Le marché est maintenant descendu sous sa moyenne mobile à 50 jours, les manchettes pessimistes abondent, l’ampleur du marché est très faible et tributaire de l’engouement lié à l’IA et les investisseurs qui achètent en période de baisse sont moins enthousiastes. La bonne nouvelle, c’est que l’économie mondiale se porte assez bien, voire s’améliore. Les indices de surprise économique CitiGroup ont progressé, ce qui laisse supposer que les données économiques sont meilleures que prévu. Compte tenu du risque moins élevé de récession, si une correction survenait, elle aurait moins de chances de se transformer en marché baissier. Il serait bien d’avoir plus de données économiques américaines, qui sont incomplètes en raison de la fermeture actuelle du gouvernement.

Conclusion
Essayez d’éviter le défilement compulsif des nouvelles financières. Elles semblent être plus négatives quand les marchés baissent et plus positives quand ils montent. C’est une sorte de biais de confirmation qui permet d’attirer l’attention. Les opinions de placement bien recherchées ou éclairées existent, mais personne ne connaît l’avenir. Il est bien d’avoir sa propre opinion, mais il faut aussi pouvoir s’ajuster.
La baisse pourrait très bien se transformer en correction. Voici quelques-uns des indicateurs de correction que nous surveillons : baisse de confiance des investisseurs, rendement des titres défensifs comme ceux des secteurs de la consommation de base et de la santé par rapport au marché en général, baisse potentielle des taux obligataires, hausse du ratio des options de vente aux options d’achat et vigueur du dollar américain. Si un nombre assez élevé de ces indicateurs laissent entrevoir une correction, que le marché baisse suffisamment et que le risque de récession à court terme demeure faible, nous pourrions profiter d’une deuxième occasion d’achat en 2025.

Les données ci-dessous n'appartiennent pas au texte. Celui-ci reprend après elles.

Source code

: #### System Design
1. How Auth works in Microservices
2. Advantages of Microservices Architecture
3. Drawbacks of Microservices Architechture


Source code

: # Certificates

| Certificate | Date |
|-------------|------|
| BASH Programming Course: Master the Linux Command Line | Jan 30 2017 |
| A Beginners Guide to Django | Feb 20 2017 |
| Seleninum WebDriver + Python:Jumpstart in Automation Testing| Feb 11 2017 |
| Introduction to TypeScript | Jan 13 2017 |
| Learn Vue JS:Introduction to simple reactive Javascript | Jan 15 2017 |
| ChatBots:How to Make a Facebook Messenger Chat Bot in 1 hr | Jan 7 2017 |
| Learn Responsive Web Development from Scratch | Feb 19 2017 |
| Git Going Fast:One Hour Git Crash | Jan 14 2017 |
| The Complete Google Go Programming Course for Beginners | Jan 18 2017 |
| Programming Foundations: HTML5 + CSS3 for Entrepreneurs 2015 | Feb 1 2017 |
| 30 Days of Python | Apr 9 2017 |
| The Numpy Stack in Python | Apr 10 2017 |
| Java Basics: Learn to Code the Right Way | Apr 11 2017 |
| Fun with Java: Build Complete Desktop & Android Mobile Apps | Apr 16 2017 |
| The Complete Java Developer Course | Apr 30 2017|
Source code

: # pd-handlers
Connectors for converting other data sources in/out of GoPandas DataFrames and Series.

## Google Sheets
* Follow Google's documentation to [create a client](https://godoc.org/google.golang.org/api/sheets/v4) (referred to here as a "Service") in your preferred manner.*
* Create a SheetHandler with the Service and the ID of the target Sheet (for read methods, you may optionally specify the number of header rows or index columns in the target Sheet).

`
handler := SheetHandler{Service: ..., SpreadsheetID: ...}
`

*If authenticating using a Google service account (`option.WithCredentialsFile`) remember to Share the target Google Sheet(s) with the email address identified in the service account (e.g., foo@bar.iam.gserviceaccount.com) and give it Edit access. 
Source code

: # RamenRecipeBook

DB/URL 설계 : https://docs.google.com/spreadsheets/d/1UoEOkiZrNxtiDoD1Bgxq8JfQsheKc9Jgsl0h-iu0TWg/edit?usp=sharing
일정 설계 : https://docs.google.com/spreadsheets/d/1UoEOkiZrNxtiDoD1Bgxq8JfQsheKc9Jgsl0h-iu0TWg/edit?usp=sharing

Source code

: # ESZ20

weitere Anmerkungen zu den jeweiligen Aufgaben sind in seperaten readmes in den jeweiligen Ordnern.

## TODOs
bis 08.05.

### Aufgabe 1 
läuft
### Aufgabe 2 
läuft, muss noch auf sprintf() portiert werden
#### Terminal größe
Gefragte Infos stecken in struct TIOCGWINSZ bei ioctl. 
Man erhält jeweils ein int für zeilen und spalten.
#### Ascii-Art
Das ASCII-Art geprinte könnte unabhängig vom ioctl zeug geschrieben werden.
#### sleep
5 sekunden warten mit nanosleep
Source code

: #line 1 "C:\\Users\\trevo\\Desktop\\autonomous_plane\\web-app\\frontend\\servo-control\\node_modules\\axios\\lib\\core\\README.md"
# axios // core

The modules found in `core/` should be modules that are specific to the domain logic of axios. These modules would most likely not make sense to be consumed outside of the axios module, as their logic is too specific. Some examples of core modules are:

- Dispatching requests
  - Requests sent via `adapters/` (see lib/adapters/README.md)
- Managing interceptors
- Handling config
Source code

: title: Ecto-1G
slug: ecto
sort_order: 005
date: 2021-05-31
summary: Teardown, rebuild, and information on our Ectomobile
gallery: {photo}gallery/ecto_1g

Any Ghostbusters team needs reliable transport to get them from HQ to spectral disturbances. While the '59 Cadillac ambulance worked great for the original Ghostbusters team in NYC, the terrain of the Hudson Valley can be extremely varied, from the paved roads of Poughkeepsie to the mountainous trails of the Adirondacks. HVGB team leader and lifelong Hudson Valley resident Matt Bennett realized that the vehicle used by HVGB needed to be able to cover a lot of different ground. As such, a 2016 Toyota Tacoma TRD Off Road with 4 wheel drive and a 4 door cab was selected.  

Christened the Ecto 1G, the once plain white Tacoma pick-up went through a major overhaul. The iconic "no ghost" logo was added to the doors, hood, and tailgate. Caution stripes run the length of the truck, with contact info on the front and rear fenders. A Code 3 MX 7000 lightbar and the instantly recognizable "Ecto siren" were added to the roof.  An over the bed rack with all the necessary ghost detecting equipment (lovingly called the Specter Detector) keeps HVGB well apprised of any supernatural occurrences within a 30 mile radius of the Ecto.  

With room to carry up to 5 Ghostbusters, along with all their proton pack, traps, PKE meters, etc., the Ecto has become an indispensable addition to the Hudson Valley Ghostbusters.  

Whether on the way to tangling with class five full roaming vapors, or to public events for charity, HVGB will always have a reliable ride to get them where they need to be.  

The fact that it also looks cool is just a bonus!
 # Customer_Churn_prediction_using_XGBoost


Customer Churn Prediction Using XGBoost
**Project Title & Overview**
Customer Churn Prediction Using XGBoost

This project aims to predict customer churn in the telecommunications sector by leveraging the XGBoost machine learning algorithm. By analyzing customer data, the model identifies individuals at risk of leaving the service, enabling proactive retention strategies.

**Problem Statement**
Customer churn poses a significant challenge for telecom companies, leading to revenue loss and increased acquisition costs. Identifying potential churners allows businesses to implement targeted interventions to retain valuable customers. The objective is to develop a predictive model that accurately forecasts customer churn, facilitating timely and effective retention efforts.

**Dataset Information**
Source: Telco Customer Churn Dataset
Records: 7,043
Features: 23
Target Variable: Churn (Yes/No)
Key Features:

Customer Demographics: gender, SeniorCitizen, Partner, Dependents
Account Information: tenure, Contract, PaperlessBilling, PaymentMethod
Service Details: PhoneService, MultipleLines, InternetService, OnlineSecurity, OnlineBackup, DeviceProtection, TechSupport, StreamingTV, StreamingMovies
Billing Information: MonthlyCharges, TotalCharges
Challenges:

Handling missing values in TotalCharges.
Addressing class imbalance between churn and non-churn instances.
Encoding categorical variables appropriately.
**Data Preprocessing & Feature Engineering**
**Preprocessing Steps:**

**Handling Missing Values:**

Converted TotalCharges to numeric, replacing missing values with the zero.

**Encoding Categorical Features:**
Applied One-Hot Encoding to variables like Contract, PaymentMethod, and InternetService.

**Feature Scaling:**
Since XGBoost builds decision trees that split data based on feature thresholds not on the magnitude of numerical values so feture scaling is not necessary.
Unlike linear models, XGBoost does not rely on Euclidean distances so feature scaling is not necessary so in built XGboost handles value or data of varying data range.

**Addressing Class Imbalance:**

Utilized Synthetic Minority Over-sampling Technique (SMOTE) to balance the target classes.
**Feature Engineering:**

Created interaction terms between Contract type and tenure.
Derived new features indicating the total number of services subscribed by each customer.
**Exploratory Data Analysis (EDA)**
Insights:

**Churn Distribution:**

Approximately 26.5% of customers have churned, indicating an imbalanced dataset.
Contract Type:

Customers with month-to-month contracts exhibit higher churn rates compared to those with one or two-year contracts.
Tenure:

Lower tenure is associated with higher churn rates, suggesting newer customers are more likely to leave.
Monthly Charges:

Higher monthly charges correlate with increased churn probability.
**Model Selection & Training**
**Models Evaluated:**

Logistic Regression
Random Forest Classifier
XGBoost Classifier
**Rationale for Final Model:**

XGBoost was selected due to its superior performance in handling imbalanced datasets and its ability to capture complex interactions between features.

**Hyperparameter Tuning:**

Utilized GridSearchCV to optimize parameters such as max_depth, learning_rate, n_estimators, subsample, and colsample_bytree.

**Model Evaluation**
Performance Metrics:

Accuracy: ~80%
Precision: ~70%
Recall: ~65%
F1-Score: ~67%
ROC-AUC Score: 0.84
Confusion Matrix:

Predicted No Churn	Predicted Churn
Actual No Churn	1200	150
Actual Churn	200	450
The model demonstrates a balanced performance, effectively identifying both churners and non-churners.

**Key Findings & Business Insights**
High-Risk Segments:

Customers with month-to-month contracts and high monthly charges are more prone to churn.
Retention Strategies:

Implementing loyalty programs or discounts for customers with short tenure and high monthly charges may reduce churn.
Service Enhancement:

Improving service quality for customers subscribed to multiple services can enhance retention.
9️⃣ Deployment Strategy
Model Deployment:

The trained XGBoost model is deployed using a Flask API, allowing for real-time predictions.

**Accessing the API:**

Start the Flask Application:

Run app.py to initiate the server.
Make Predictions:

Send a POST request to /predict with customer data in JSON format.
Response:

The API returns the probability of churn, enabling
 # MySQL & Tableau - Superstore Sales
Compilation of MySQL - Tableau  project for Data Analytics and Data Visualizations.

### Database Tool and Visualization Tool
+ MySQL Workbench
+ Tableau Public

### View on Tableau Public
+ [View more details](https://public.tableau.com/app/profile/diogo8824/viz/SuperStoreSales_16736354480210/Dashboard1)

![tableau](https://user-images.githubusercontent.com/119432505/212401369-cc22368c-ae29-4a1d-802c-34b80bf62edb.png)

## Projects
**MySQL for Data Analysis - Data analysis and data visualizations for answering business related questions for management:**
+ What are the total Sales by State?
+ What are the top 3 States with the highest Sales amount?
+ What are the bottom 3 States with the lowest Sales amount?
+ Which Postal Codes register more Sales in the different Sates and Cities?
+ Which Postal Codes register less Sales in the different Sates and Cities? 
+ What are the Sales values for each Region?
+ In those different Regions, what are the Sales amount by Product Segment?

Ce n’est pas encore le cas. Les marchés mondiaux sont en baisse de 3 à 4 %, ce qui est plutôt intéressant, mais pas assez. Ils pourraient très bien se redresser cette semaine en raison de nouvelles sur l’IA ou sur la fermeture du gouvernement. Pour l’instant, nous attendons patiemment et optons pour une position modérément défensive bien diversifiée. Nous serons prêts à agir advenant une correction. Et nous serons heureux de profiter d’une remontée de Noël si cela ne se concrétise pas, mais à notre avis, le père Noël est passé plus tôt cette année.